Apenas em Harvard, essa porcentagem saltou de módicos 3% em 1968 para 15% em 2022, segundo dados oficiais. Os hispânicos, por sua vez, respondem hoje por 12,6% dos alunos da instituição, ao passo que eram apenas 5% em 2014.
Após 45 anos de incentivo à diversificação no ensino superior, essas cifras, finalmente, parecem refletir mais equilibradamente a composição demográfica dos Estados Unidos: 75,5% de brancos, 13,6% de negros e 19,1% de hispânicos, de acordo com o Censo de 2022. Este cenário, porém, pode estar com os dias contados, depois que a Suprema Corte decidiu, na quinta-feira, que cor da pele e etnia não podem ser critérios para entrada na universidade.
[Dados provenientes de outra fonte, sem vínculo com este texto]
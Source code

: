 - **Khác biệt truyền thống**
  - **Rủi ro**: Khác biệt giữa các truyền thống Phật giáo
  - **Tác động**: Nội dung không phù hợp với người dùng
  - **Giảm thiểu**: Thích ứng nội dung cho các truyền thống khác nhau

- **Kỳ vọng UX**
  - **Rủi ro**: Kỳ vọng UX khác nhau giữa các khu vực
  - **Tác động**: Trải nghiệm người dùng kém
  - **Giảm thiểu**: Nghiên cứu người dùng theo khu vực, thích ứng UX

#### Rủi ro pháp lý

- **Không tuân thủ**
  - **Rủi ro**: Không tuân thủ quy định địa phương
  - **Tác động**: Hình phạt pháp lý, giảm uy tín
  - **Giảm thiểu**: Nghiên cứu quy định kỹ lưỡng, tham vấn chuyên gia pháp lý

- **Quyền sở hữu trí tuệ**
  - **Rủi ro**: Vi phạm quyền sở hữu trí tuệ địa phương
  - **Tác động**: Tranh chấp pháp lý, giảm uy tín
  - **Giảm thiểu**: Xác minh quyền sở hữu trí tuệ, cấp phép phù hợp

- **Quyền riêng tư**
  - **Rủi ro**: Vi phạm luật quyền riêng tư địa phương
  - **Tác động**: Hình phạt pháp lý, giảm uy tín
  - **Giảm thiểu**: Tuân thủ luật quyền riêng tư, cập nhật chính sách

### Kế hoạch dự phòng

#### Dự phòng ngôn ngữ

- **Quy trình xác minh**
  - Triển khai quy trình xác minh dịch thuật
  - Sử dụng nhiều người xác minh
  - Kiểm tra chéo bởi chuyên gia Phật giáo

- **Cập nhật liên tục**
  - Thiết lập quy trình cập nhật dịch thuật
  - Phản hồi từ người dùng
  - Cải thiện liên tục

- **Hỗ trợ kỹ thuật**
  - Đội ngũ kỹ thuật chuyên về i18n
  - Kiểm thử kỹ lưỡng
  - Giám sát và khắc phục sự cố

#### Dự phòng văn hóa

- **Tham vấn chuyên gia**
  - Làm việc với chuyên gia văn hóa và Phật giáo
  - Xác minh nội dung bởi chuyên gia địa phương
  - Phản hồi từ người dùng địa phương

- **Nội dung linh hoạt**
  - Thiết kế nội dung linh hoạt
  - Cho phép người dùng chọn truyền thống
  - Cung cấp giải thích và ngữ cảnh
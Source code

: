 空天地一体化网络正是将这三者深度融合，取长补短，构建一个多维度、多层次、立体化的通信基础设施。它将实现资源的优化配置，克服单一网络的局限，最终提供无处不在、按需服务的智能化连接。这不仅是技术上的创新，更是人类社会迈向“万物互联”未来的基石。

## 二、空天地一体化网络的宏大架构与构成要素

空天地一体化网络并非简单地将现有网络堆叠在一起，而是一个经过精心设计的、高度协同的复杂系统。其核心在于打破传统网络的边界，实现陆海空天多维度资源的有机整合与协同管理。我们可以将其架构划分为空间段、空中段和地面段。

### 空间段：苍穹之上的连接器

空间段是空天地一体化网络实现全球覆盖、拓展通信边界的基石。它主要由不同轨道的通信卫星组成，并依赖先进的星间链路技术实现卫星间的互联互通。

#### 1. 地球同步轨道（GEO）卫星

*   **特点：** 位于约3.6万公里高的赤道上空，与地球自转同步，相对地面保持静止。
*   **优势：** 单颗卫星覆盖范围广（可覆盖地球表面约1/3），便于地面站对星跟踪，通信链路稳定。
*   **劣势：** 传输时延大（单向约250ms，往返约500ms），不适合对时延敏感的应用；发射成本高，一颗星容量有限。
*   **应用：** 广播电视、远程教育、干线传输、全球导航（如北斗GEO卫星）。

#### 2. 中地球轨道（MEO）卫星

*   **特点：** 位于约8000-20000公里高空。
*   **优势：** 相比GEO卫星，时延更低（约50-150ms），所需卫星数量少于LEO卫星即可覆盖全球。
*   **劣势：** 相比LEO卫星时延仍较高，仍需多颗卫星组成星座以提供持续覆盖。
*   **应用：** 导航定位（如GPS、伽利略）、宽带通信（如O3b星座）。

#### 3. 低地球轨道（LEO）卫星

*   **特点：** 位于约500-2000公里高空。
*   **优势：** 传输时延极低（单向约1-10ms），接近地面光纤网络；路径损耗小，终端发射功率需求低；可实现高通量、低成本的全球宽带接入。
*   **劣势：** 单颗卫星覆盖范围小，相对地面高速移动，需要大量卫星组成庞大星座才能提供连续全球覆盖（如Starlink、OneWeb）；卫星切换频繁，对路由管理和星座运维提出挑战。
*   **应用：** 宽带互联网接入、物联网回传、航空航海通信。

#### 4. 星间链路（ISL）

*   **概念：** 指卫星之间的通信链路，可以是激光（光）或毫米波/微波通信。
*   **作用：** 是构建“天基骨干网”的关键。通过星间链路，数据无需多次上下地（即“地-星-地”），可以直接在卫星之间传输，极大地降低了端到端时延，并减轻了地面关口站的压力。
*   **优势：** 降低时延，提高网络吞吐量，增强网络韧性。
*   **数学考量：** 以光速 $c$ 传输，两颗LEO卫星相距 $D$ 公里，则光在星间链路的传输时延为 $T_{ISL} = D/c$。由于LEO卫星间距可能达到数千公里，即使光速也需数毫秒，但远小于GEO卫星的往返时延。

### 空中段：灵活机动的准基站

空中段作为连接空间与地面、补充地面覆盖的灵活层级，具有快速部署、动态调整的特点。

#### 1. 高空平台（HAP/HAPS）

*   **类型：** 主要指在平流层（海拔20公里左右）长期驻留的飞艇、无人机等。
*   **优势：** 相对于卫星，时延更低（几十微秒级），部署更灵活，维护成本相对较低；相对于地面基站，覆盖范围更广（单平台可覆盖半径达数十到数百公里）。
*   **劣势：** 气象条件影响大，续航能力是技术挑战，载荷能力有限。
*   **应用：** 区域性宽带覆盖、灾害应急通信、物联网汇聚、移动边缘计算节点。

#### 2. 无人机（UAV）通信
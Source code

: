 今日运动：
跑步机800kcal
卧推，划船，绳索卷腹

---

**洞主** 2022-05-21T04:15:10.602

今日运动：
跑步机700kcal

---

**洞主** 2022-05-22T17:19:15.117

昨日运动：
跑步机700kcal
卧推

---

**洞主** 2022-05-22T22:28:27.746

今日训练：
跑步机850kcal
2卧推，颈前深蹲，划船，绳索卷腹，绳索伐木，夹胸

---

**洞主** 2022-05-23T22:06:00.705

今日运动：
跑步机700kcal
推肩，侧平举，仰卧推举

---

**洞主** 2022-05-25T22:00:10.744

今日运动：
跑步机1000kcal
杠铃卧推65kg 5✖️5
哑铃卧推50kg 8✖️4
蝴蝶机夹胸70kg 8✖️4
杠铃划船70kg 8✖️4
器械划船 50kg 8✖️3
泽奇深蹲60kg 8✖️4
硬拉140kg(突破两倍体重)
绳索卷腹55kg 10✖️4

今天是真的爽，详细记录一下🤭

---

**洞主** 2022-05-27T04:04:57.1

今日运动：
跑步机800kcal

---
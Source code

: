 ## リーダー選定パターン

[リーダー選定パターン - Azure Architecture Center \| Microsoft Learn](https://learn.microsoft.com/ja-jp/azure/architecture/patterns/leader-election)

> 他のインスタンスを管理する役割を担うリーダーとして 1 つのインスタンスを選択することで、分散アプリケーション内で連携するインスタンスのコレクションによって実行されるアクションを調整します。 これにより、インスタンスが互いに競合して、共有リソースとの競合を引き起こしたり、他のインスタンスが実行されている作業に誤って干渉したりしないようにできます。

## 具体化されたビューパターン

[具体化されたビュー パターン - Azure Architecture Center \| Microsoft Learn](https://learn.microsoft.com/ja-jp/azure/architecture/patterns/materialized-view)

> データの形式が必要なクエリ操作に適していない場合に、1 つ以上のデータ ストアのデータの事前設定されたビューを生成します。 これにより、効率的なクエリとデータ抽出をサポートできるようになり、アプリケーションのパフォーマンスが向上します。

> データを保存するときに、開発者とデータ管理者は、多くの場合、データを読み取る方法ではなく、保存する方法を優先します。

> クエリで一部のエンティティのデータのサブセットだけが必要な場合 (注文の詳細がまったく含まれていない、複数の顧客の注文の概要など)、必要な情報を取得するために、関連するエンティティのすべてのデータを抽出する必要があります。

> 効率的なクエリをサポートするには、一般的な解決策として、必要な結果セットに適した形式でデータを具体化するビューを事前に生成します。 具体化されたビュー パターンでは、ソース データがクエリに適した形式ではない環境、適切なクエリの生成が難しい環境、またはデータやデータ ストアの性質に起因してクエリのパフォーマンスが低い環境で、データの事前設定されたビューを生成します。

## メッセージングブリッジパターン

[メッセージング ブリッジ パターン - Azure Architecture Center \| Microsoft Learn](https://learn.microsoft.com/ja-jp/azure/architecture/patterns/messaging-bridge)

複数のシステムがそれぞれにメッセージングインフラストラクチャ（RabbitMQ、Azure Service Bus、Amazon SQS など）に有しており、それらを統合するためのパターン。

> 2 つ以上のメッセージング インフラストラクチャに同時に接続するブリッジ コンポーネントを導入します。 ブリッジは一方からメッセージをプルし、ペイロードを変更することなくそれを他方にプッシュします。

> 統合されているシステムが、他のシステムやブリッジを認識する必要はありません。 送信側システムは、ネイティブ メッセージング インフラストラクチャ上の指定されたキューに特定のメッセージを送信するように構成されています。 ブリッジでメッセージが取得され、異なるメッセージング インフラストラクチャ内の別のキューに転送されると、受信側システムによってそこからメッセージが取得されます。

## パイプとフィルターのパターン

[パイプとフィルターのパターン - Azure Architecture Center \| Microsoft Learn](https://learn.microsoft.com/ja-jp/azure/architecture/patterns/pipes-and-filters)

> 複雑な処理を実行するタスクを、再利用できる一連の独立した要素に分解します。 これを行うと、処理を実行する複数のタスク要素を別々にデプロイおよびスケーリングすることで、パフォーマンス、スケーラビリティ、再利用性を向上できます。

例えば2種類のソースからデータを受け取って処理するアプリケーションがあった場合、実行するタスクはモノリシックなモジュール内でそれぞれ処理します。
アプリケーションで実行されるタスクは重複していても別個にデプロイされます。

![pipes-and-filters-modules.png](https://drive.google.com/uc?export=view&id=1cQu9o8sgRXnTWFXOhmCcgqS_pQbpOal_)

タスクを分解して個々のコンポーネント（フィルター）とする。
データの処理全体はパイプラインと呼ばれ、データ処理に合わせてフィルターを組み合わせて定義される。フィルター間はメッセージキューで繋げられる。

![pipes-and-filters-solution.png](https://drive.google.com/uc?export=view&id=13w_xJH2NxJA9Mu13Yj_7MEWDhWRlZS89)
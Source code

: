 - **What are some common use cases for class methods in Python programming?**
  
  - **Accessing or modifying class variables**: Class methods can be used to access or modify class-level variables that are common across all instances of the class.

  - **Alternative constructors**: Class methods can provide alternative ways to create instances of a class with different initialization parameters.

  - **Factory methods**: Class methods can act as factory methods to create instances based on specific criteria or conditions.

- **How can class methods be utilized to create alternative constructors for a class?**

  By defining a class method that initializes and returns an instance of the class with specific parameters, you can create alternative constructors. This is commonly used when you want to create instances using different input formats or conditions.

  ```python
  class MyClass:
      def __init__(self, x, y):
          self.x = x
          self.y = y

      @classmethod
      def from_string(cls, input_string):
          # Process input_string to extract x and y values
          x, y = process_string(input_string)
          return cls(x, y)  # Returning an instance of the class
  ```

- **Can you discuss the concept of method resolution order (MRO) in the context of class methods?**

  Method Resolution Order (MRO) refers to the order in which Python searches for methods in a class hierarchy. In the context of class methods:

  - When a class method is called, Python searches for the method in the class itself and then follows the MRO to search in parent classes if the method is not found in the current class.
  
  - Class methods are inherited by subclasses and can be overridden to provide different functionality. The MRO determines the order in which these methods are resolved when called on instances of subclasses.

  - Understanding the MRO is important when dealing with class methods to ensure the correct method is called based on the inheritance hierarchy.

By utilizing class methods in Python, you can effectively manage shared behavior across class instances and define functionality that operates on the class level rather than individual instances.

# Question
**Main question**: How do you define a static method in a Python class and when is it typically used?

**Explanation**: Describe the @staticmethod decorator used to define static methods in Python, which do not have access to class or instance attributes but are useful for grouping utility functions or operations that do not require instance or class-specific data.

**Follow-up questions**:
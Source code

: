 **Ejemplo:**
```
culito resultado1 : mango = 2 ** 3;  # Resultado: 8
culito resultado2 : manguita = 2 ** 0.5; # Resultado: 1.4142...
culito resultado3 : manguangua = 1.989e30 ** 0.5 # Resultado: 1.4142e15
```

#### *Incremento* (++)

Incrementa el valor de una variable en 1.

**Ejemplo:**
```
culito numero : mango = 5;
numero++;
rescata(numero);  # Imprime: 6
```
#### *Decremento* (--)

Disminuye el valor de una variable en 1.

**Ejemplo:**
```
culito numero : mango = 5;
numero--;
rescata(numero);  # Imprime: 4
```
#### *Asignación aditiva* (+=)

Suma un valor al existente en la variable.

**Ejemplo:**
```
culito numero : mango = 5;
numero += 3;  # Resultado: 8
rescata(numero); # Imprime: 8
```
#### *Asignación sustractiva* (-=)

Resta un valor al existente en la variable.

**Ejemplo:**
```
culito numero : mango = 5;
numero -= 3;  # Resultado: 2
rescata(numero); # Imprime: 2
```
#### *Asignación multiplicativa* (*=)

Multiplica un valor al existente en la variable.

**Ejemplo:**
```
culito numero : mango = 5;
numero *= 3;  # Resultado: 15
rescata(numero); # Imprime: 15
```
Em sua decisão, o tribunal — dominado por uma maioria conservadora de seis a três, incluindo três juízes nomeados pelo ex-presidente Donald Trump — rejeitou os argumentos da Universidade Harvard e da Universidade da Carolina do Norte (UNC, na sigla em inglês), as mais antigas do país, de que seus programas foram implementados para garantir a diversidade nos campi.
Os magistrados conservadores consideraram que as universidades são livres para levar em consideração a experiência pessoal — como, por exemplo, ter sido alvo de racismo — ao contrastar um candidato a aluno perante outros mais qualificados academicamente. Mas indicaram que seria até mesmo discriminação racial fazer essa seleção com base em alguém ser branco ou negro.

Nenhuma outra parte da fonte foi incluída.